Decir “la información es poder” es una verdad de Perogrullo. Y sí, lo es. Resulta que la información es medular para muchos aspectos de la vida social. Es el tuétano de prácticamente cualquier asunto público. A pesar de su importancia, o quizá sea más correcto decir, precisamente debido a ella, el tema de la información gubernamental suele enfrentar una paradoja: aquellos que la administran, la escamotean y la controlan no son sus dueños. Lo mismo sucede con los recursos públicos: las personas que gestionan el erario y toman decisiones sobre su destino en realidad lo hacen sobre algo que no es, ni de lejos, suyo. Pero la realidad es que poco sabe la ciudadanía sobre cómo se toman las decisiones y cuánto cuestan.

Muchos sostenemos que la gestión pública se ejerce al son del despilfarro. Con aquello de que las necesidades siempre serán muy superiores a los recursos disponibles no falta quien sugiera que no hay que satanizar la dilapidación del presupuesto. Entonces con la voz al cuello los cínicos nos tratan de convencer que de cualquier forma los sobresueldos no son la causa de la pobreza extrema de la gente y que los recortes a privilegios tampoco alcanzan para revertir las injustucias por si mismos, por poner dos simples ejemplos. En la mayoría de los casos, el gasto público es un acto propio de la patafísica de Alfred Jarry, algo lleno de soluciones imaginarias que sucede en un universo complementario.

Y todo esto es fuente de frustraciones. Más si nos atenemos al contexto histórico que vivimos, en el que las posiblidades y oportunidades para que los gobiernos divulguen información sobre su quehacer son prácticamente ilimitadas. Las alternativas pueden explorar desde la disponibilidad de información en formas creativas, la traducción de información presupuestaria altamente técnica en un lenguaje ciudadano o el desarrollo de plataformas electrónicas para divulgar información que es de interés particular. Pero esto no pasa o pasa rara vez.

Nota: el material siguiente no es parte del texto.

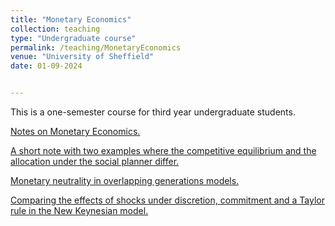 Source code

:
 ```yaml
---
title: "Monetary Economics"
collection: teaching
type: "Undergraduate course"
permalink: /teaching/MonetaryEconomics
venue: "University of Sheffield"
date: 01-09-2024


---
```


This is a one-semester course for third year undergraduate students. 

<a href="https://github.com/jPaez-Farrell/jPaez-Farrell.github.io/blob/master/files/ecn324_content/Monetary_Economics_Notes.pdf" type="application/pdf" target="_blank">Notes on Monetary Economics.</a>

<a href="https://github.com/jPaez-Farrell/jPaez-Farrell.github.io/blob/master/files/ecn324_content/Competitive_equilibrium_vs_social_ planner.pdf" type="application/pdf" type="application/pdf" target="_blank">A short note with two examples where the competitive equilibrium and the allocation under the social planner differ.</a>

<a href="https://github.com/jPaez-Farrell/jPaez-Farrell.github.io/blob/master/files/ecn324_content/Monetary_neutrality_in_OLG_models.pdf" type="application/pdf" type="application/pdf" target="_blank">Monetary neutrality in overlapping generations models.</a>

<a href="https://github.com/jPaez-Farrell/jPaez-Farrell.github.io/blob/master/files/ecn324_content/comparing_policies_NK.pdf" type="application/pdf" type="application/pdf" target="_blank">Comparing the effects of shocks under discretion, commitment and a Taylor rule in the New Keynesian model.</a>
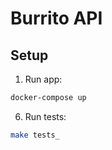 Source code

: # Burrito API

## Setup
1. Run app:
```bash
docker-compose up
```
6. Run tests:
```bash
make tests_
```
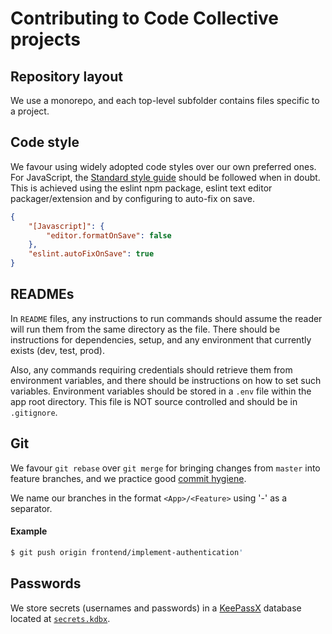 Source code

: # Contributing to Code Collective projects

## Repository layout

We use a monorepo, and each top-level subfolder contains files specific to a project.

## Code style

We favour using widely adopted code styles over our own preferred ones. For JavaScript, the [Standard style guide][ssg] should be followed when in doubt. This is achieved using the eslint npm package, eslint text editor packager/extension and by configuring to auto-fix on save.

```json
{
    "[Javascript]": {
		"editor.formatOnSave": false
	},
	"eslint.autoFixOnSave": true
}
```

## READMEs

In `README` files, any instructions to run commands should assume the reader will run them from the same directory as the file. There should be instructions for dependencies, setup, and any environment that currently exists (dev, test, prod).

Also, any commands requiring credentials should retrieve them from environment variables, and there should be instructions on how to set such variables. Environment variables should be stored in a `.env` file within the app root directory. This file is NOT source controlled and should be in `.gitignore`.

## Git

We favour `git rebase` over `git merge` for bringing changes from `master` into feature branches, and we practice good [commit hygiene][ch].

We name our branches in the format `<App>/<Feature>` using '-' as a separator.

#### Example

```bash
$ git push origin frontend/implement-authentication'
```

## Passwords

We store secrets (usernames and passwords) in a [KeePassX][kp] database located at [`secrets.kdbx`][kp].

[ssg]: https://standardjs.com/
[ch]: http://www.ericbmerritt.com/2011/09/21/commit-hygiene-and-git.html
[kp]: https://www.keepassx.org/ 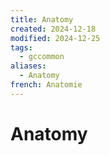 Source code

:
 ```yaml
---
title: Anatomy
created: 2024-12-18
modified: 2024-12-25
tags:
  - gccommon
aliases:
  - Anatomy
french: Anatomie
---
```

# Anatomy
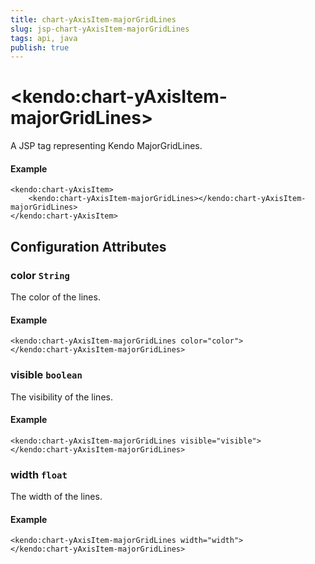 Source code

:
 ```yaml
---
title: chart-yAxisItem-majorGridLines
slug: jsp-chart-yAxisItem-majorGridLines
tags: api, java
publish: true
---
```


# \<kendo:chart-yAxisItem-majorGridLines\>
A JSP tag representing Kendo MajorGridLines.

#### Example
    <kendo:chart-yAxisItem>
        <kendo:chart-yAxisItem-majorGridLines></kendo:chart-yAxisItem-majorGridLines>
    </kendo:chart-yAxisItem>


## Configuration Attributes


### color `String`

The color of the lines.

#### Example
    <kendo:chart-yAxisItem-majorGridLines color="color">
    </kendo:chart-yAxisItem-majorGridLines>



### visible `boolean`

The visibility of the lines.

#### Example
    <kendo:chart-yAxisItem-majorGridLines visible="visible">
    </kendo:chart-yAxisItem-majorGridLines>



### width `float`

The width of the lines.

#### Example
    <kendo:chart-yAxisItem-majorGridLines width="width">
    </kendo:chart-yAxisItem-majorGridLines>


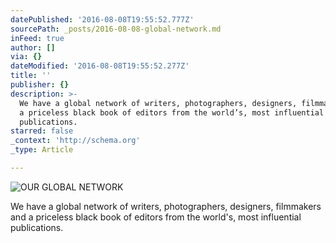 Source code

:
 ```yaml
---
datePublished: '2016-08-08T19:55:52.777Z'
sourcePath: _posts/2016-08-08-global-network.md
inFeed: true
author: []
via: {}
dateModified: '2016-08-08T19:55:52.277Z'
title: ''
publisher: {}
description: >-
  We have a global network of writers, photographers, designers, filmmakers and
  a priceless black book of editors from the world’s, most influential
  publications.
starred: false
_context: 'http://schema.org'
_type: Article

---
```

![OUR GLOBAL NETWORK](https://imgflo.herokuapp.com/graph/vahj1ThiexotieMo/e963a5ac9da9a8a6499f3ea237d1c748/croprotate.png?cropheight=203&cropwidth=204&degrees=0&input=https%3A%2F%2Fthe-grid-user-content.s3-us-west-2.amazonaws.com%2F4e2cfe3f-3cd1-4d48-b5ae-81dbc3f5289a.png&x=1&y=1)

We have a global network of writers, photographers, designers, filmmakers and a priceless black book of editors from the world's, most influential publications. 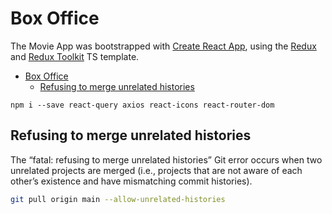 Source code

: # Box Office

The Movie App was bootstrapped with [Create React App](https://github.com/facebook/create-react-app), using the [Redux](https://redux.js.org/) and [Redux Toolkit](https://redux-toolkit.js.org/) TS template.

- [Box Office](#box-office)
  - [Refusing to merge unrelated histories](#refusing-to-merge-unrelated-histories)

```
npm i --save react-query axios react-icons react-router-dom
```

## Refusing to merge unrelated histories
The “fatal: refusing to merge unrelated histories” Git error occurs when two unrelated projects are merged (i.e., projects that are not aware of each other’s existence and have mismatching commit histories).
```bash
git pull origin main --allow-unrelated-histories
```
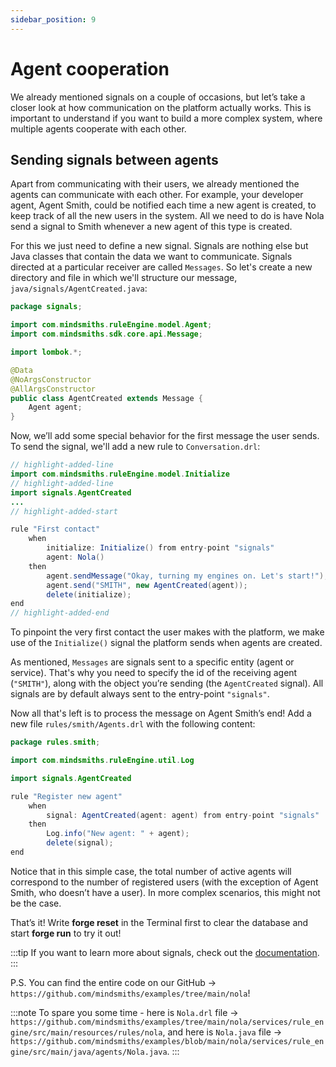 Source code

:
 ```yaml
---
sidebar_position: 9
---
```


# Agent cooperation

We already mentioned signals on a couple of occasions, but let’s take a closer look at how communication on the platform actually works.
This is important to understand if you want to build a more complex system, where multiple agents cooperate with each other.

## Sending signals between agents

Apart from communicating with their users, we already mentioned the agents can communicate with each other.
For example, your developer agent, Agent Smith, could be notified each time a new agent is created, to keep track of all the new users in the system.
All we need to do is have Nola send a signal to Smith whenever a new agent of this type is created. 

For this we just need to define a new signal. Signals are nothing else but Java classes that contain the data we want to communicate.
Signals directed at a particular receiver are called `Messages`.
So let's create a new directory and file in which we'll structure our message, `java/signals/AgentCreated.java`:

```java title="java/signals/AgentCreated.java"
package signals;

import com.mindsmiths.ruleEngine.model.Agent;
import com.mindsmiths.sdk.core.api.Message;

import lombok.*;

@Data
@NoArgsConstructor
@AllArgsConstructor
public class AgentCreated extends Message {
    Agent agent;
}
```

Now, we’ll add some special behavior for the first message the user sends. To send the signal, we'll add a new rule to `Conversation.drl`:

```java title="rules/nola/Conversation.drl"
// highlight-added-line
import com.mindsmiths.ruleEngine.model.Initialize
// highlight-added-line
import signals.AgentCreated
...
// highlight-added-start

rule "First contact"
    when
        initialize: Initialize() from entry-point "signals"
        agent: Nola()
    then
        agent.sendMessage("Okay, turning my engines on. Let's start!");
        agent.send("SMITH", new AgentCreated(agent));
        delete(initialize);
end
// highlight-added-end
```
To pinpoint the very first contact the user makes with the platform, we make use of the ```Initialize()``` signal the platform sends when agents are created.


As mentioned, `Messages` are signals sent to a specific entity (agent or service). That's why you need to specify the id of the receiving agent (`"SMITH"`), along with the object you’re sending (the `AgentCreated` signal).
All signals are by default always sent to the entry-point `"signals"`.


Now all that's left is to process the message on Agent Smith’s end! Add a new file ```rules/smith/Agents.drl``` with the following content:

```java title="rules/smith/Agents.drl"
package rules.smith;

import com.mindsmiths.ruleEngine.util.Log

import signals.AgentCreated

rule "Register new agent"
    when
        signal: AgentCreated(agent: agent) from entry-point "signals"
    then
        Log.info("New agent: " + agent);
        delete(signal);
end
```

Notice that in this simple case, the total number of active agents will correspond to the number of registered users 
(with the exception of Agent Smith, who doesn’t have a user). In more complex scenarios, this might not be the case.

That’s it! Write **forge reset** in the Terminal first to clear the database and start **forge run** to try it out!

:::tip
If you want to learn more about signals, check out the [documentation](/docs/platform/advanced-concepts/service-communication).
:::

P.S. You can find the entire code on our GitHub → `https://github.com/mindsmiths/examples/tree/main/nola`!

:::note 
To spare you some time - here is `Nola.drl` file → ``https://github.com/mindsmiths/examples/tree/main/nola/services/rule_engine/src/main/resources/rules/nola``, 
and here is `Nola.java` file → ``https://github.com/mindsmiths/examples/blob/main/nola/services/rule_engine/src/main/java/agents/Nola.java``. 
::: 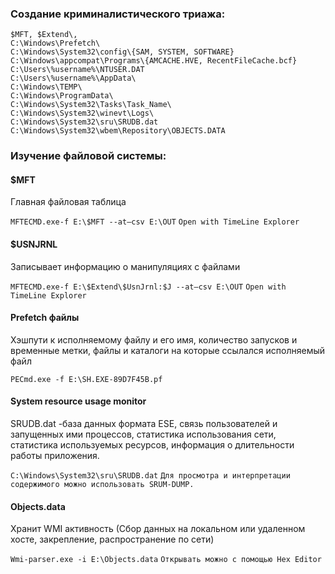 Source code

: ### Создание криминалистического триажа:

```
$MFT, $Extend\,
C:\Windows\Prefetch\
C:\Windows\System32\config\{SAM, SYSTEM, SOFTWARE}
C:\Windows\appcompat\Programs\{AMCACHE.HVE, RecentFileCache.bcf}
C:\Users\%username%\NTUSER.DAT
C:\Users\%username%\AppData\
C:\Windows\TEMP\
C:\Windows\ProgramData\
C:\Windows\System32\Tasks\Task_Name\
C:\Windows\System32\winevt\Logs\
C:\Windows\System32\sru\SRUDB.dat
C:\Windows\System32\wbem\Repository\OBJECTS.DATA
```

### Изучение файловой системы:

#### $MFT
Главная файловая  таблица

```MFTECMD.exe-f E:\$MFT --at—csv E:\OUT```
```Open with TimeLine Explorer```

#### $USNJRNL
Записывает информацию о манипуляциях с файлами

```MFTECMD.exe-f E:\$Extend\$UsnJrnl:$J --at—csv E:\OUT```
```Open with TimeLine Explorer```

#### Prefetch файлы
Хэшпути к исполняемому файлу и его имя, количество запусков и временные метки, файлы и каталоги на которые ссылался исполняемый файл

```PECmd.exe -f E:\SH.EXE-89D7F45B.pf```

#### System resource usage monitor
SRUDB.dat -база данных формата ESE, связь пользователей и запущенных ими процессов, статистика использования сети, статистика используемых ресурсов, информация о длительности работы приложения.

```C:\Windows\System32\sru\SRUDB.dat```
```Для просмотра и интерпретации содержимого можно использовать SRUM-DUMP.```

#### Objects.data
Хранит WMI активность (Сбор данных на локальном или удаленном хосте, закрепление, распространение по сети)

```Wmi-parser.exe -i E:\Objects.data```
```Открывать можно с помощью Hex Editor```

En mi experiencia (sin tener en cuenta cuando existen intereses no legítimos o prácticas de corrupción), uno de los argumentos que frena a muchos gobiernos a dar un salto a prácticas más consistentes y profundas de divulgación de información gubernamental siempre es de carácter político. Son reflexiones basadas en la convicción de que los opositores o adversarios usarán la información para atacar y descalificar. En una escala mayor, se le tiene miedo a la reacción de actores que han vivido del presupuesto, como los medios de comunicación, sindicatos o sectores como el de la construcción. Entonces, lo mejor es no decirle a la ciudadanía cómo se gastan sus recursos.

Lo que no piensan (o no comprenden, no se sabe) estas personas es que si las instituciones se vuelven frágiles frente a la crítica, no sirven a la democracia. No se detienen a pensar que si los servidores públicos no toleran cuestionamientos o consideran su legitimidad en vilo cuando de ellos se habla, tampoco.

Algunas experiencias parecen revertir este orden de ideas. La página sobre transparencia presupuestaria de la Subsecretaría de Egresos del gobierno federal es, dicho sin tapujos, una referencia a nivel internacional. En Jalisco, la Subsecretaría de Planeación ha emprendido un proyecto de divulgación de indicadores de avance digno de admiración. El gobierno de Coahuila también ha implementado proyectos con un nivel de innovación tal que negarles reconocimiento o describirlos de otra forma que no sea como extraordinario, sería mezquino.

En esta positiva tendencia el gobierno de Oaxaca ha desarrollado dos plataformas que pueden ser un revulsivo en la forma que se divulga información pública. Una de ellas sobre el gasto en comunicación social y otra sobre la obra pública e infraestructura. Por supuesto que todos estos son apenas ejemplos aislados, pero sin duda pasos en la ruta correcta, la que le devuelve a la sociedad lo que es suyo.